Word for word, transcribe the data below from the line with "1. CPU和存储器之间一般只有一条总线，数据和指令轮流使用。" to the line with "9. RTL语言：寄存器传输语言（Register Transfer Language）", keeping both of those lines.

- [Dataset content]:
- Opening Delimiter -

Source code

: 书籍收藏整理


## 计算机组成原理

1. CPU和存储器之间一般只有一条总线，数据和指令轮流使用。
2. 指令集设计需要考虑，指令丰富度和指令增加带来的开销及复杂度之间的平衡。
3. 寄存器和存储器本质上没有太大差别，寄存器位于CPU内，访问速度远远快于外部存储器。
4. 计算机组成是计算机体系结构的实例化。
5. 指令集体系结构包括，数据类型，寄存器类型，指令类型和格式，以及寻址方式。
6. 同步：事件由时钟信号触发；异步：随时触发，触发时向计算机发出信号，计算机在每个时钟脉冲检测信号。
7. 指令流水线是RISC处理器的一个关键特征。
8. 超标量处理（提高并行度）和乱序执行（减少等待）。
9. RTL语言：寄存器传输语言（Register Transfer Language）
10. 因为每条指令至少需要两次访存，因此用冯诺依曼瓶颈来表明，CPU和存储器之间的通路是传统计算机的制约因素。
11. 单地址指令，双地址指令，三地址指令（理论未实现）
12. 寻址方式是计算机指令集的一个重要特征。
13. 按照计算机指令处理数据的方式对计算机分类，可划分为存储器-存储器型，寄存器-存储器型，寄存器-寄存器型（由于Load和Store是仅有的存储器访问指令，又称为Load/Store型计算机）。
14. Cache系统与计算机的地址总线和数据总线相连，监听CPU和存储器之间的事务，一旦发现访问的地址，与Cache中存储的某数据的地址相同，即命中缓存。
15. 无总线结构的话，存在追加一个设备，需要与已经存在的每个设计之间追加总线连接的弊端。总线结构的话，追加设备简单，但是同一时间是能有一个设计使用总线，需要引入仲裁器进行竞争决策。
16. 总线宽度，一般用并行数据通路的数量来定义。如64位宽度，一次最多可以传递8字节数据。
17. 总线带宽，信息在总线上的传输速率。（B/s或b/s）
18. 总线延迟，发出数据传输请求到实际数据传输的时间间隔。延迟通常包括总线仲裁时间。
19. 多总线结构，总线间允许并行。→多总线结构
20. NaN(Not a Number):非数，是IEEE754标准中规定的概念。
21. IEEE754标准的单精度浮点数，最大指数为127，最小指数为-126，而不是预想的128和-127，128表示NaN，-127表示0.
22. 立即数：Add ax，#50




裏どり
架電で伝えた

- Closing Delimiter -

- [Result of this task]:
1. CPU和存储器之间一般只有一条总线，数据和指令轮流使用。
2. 指令集设计需要考虑，指令丰富度和指令增加带来的开销及复杂度之间的平衡。
3. 寄存器和存储器本质上没有太大差别，寄存器位于CPU内，访问速度远远快于外部存储器。
4. 计算机组成是计算机体系结构的实例化。
5. 指令集体系结构包括，数据类型，寄存器类型，指令类型和格式，以及寻址方式。
6. 同步：事件由时钟信号触发；异步：随时触发，触发时向计算机发出信号，计算机在每个时钟脉冲检测信号。
7. 指令流水线是RISC处理器的一个关键特征。
8. 超标量处理（提高并行度）和乱序执行（减少等待）。
9. RTL语言：寄存器传输语言（Register Transfer Language）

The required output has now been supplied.